Solution:
The way Oracle treats empty blocks during RMAN backups has changed between Oracle 9i and Oracle 10G.
This is something Oracle controls for the most part. This is not something we are enabling or disabling in eHealth, which uses RMAN for it's eHealth binary backups.
For information;
In ORACLE 9i and before RMAN does not backup empty blocks above the high watermark which are not formatted.
This is called NULL COMPRESSION.
In Oracle 10g Release 2 RMAN does not backup unused blocks (empty blocks below the High watermark).
This new feature is called UNUSED BLOCK COMPRESSION
Further related information;
Null Compression: When backing up datafiles into backup sets, RMAN does not back up the contents of data blocks that have never been allocated. This means RMAN will never backup the blocks that are ever used.

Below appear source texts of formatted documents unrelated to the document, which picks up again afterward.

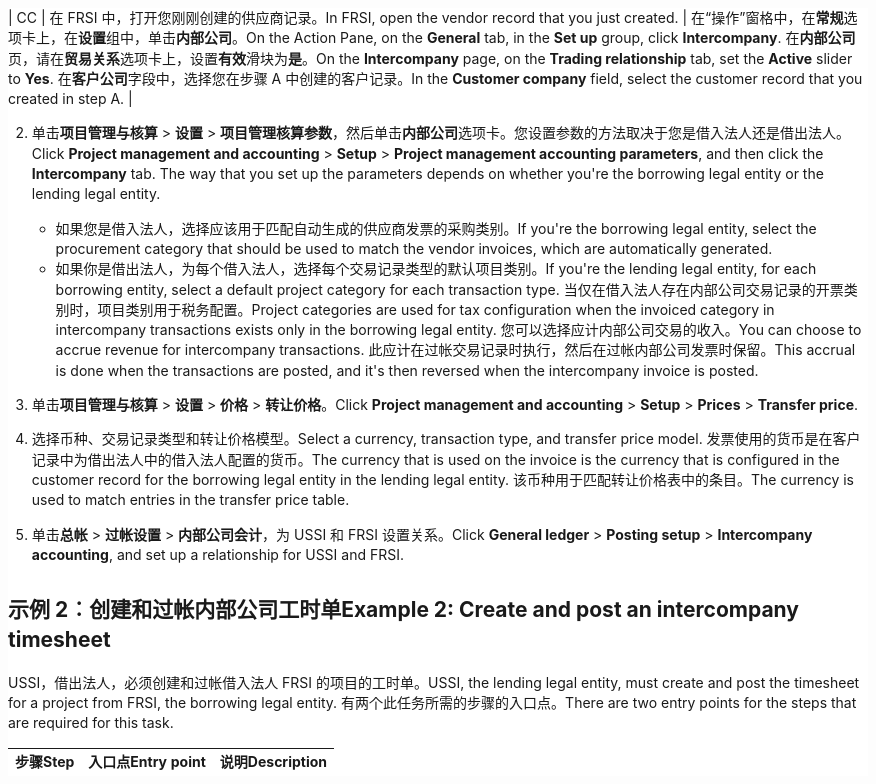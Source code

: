    |  <span data-ttu-id="d002f-142">C</span><span class="sxs-lookup"><span data-stu-id="d002f-142">C</span></span>   |                                  <span data-ttu-id="d002f-143">在 FRSI 中，打开您刚刚创建的供应商记录。</span><span class="sxs-lookup"><span data-stu-id="d002f-143">In FRSI, open the vendor record that you just created.</span></span>                                  | <span data-ttu-id="d002f-144">在“操作”窗格中，在<strong>常规</strong>选项卡上，在<strong>设置</strong>组中，单击<strong>内部公司</strong>。</span><span class="sxs-lookup"><span data-stu-id="d002f-144">On the Action Pane, on the <strong>General</strong> tab, in the <strong>Set up</strong> group, click <strong>Intercompany</strong>.</span></span> <span data-ttu-id="d002f-145">在<strong>内部公司</strong>页，请在<strong>贸易关系</strong>选项卡上，设置<strong>有效</strong>滑块为<strong>是</strong>。</span><span class="sxs-lookup"><span data-stu-id="d002f-145">On the <strong>Intercompany</strong> page, on the <strong>Trading relationship</strong> tab, set the <strong>Active</strong> slider to <strong>Yes</strong>.</span></span> <span data-ttu-id="d002f-146">在<strong>客户公司</strong>字段中，选择您在步骤 A 中创建的客户记录。</span><span class="sxs-lookup"><span data-stu-id="d002f-146">In the <strong>Customer company</strong> field, select the customer record that you created in step A.</span></span> |


2. <span data-ttu-id="d002f-147">单击**项目管理与核算** &gt; **设置** &gt; **项目管理核算参数**，然后单击**内部公司**选项卡。您设置参数的方法取决于您是借入法人还是借出法人。</span><span class="sxs-lookup"><span data-stu-id="d002f-147">Click **Project management and accounting** &gt; **Setup** &gt; **Project management accounting parameters**, and then click the **Intercompany** tab. The way that you set up the parameters depends on whether you're the borrowing legal entity or the lending legal entity.</span></span>
   -   <span data-ttu-id="d002f-148">如果您是借入法人，选择应该用于匹配自动生成的供应商发票的采购类别。</span><span class="sxs-lookup"><span data-stu-id="d002f-148">If you're the borrowing legal entity, select the procurement category that should be used to match the vendor invoices, which are automatically generated.</span></span>
   -   <span data-ttu-id="d002f-149">如果你是借出法人，为每个借入法人，选择每个交易记录类型的默认项目类别。</span><span class="sxs-lookup"><span data-stu-id="d002f-149">If you're the lending legal entity, for each borrowing entity, select a default project category for each transaction type.</span></span> <span data-ttu-id="d002f-150">当仅在借入法人存在内部公司交易记录的开票类别时，项目类别用于税务配置。</span><span class="sxs-lookup"><span data-stu-id="d002f-150">Project categories are used for tax configuration when the invoiced category in intercompany transactions exists only in the borrowing legal entity.</span></span> <span data-ttu-id="d002f-151">您可以选择应计内部公司交易的收入。</span><span class="sxs-lookup"><span data-stu-id="d002f-151">You can choose to accrue revenue for intercompany transactions.</span></span> <span data-ttu-id="d002f-152">此应计在过帐交易记录时执行，然后在过帐内部公司发票时保留。</span><span class="sxs-lookup"><span data-stu-id="d002f-152">This accrual is done when the transactions are posted, and it's then reversed when the intercompany invoice is posted.</span></span>

3. <span data-ttu-id="d002f-153">单击**项目管理与核算** &gt; **设置** &gt; **价格** &gt; **转让价格**。</span><span class="sxs-lookup"><span data-stu-id="d002f-153">Click **Project management and accounting** &gt; **Setup** &gt; **Prices** &gt; **Transfer price**.</span></span>
4. <span data-ttu-id="d002f-154">选择币种、交易记录类型和转让价格模型。</span><span class="sxs-lookup"><span data-stu-id="d002f-154">Select a currency, transaction type, and transfer price model.</span></span> <span data-ttu-id="d002f-155">发票使用的货币是在客户记录中为借出法人中的借入法人配置的货币。</span><span class="sxs-lookup"><span data-stu-id="d002f-155">The currency that is used on the invoice is the currency that is configured in the customer record for the borrowing legal entity in the lending legal entity.</span></span> <span data-ttu-id="d002f-156">该币种用于匹配转让价格表中的条目。</span><span class="sxs-lookup"><span data-stu-id="d002f-156">The currency is used to match entries in the transfer price table.</span></span>
5. <span data-ttu-id="d002f-157">单击**总帐** &gt; **过帐设置** &gt; **内部公司会计**，为 USSI 和 FRSI 设置关系。</span><span class="sxs-lookup"><span data-stu-id="d002f-157">Click **General ledger** &gt; **Posting setup** &gt; **Intercompany accounting**, and set up a relationship for USSI and FRSI.</span></span>

## <a name="example-2-create-and-post-an-intercompany-timesheet"></a><span data-ttu-id="d002f-158">示例 2︰创建和过帐内部公司工时单</span><span class="sxs-lookup"><span data-stu-id="d002f-158">Example 2: Create and post an intercompany timesheet</span></span>
<span data-ttu-id="d002f-159">USSI，借出法人，必须创建和过帐借入法人 FRSI 的项目的工时单。</span><span class="sxs-lookup"><span data-stu-id="d002f-159">USSI, the lending legal entity, must create and post the timesheet for a project from FRSI, the borrowing legal entity.</span></span> <span data-ttu-id="d002f-160">有两个此任务所需的步骤的入口点。</span><span class="sxs-lookup"><span data-stu-id="d002f-160">There are two entry points for the steps that are required for this task.</span></span>

| <span data-ttu-id="d002f-161">步骤</span><span class="sxs-lookup"><span data-stu-id="d002f-161">Step</span></span> | <span data-ttu-id="d002f-162">入口点</span><span class="sxs-lookup"><span data-stu-id="d002f-162">Entry point</span></span>                                                                       | <span data-ttu-id="d002f-163">说明</span><span class="sxs-lookup"><span data-stu-id="d002f-163">Description</span></span>                                                                                                                                                                                       |
|------|-----------------------------------------------------------------------------------|---------------------------------------------------------------------------------------------------------------------------------------------------------------------------------------------------|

For example: You have a tablespace having one datafile of size 100MB and out of 100MB only 50 MB is used. Then RMAN will backup only 50MB.
Unused Block Compression: From Oracle version 10.2 RMAN skips the blocks that do not currently contain data and this is called Unused Block Compression. RMAN now creates more compact backups of datafiles, by skipping datafile blocks that are not currently used to store data. No extra action is required on the part of the DBA to use this feature.
For example: You have a tablespace having one datafile of size 100MB and out of 100MB, 50MB is used by the user tables. Then user dropped a table belonging to that tablespace which was of 25MB, with Unused Block Compression only 25MB of the files is backed up. In this example if null compression is used then it would have backed up 50MB because Null Compression will consider the blocks that are formatted/ever used.
Skipping unused data blocks where possible enables RMAN to back up datafiles using less space, and can make I/O more efficient.
Unused Block Compression is done, if all of the following conditions apply:
The COMPATIBLE initialization parameter is set to 10.2
There are currently no guaranteed restore points defined for the database
The datafile is locally managed
The datafile is being backed up to a backup set as part of a full backup or a level 0 incremental backup
The backup set is being created on disk.
The method in use in 10G is an improvement.
eHealth 6.0, uses Oracle 9i as its embedded database. Oracle 10G is embedded in eHealth versions 6.1 and 6.2.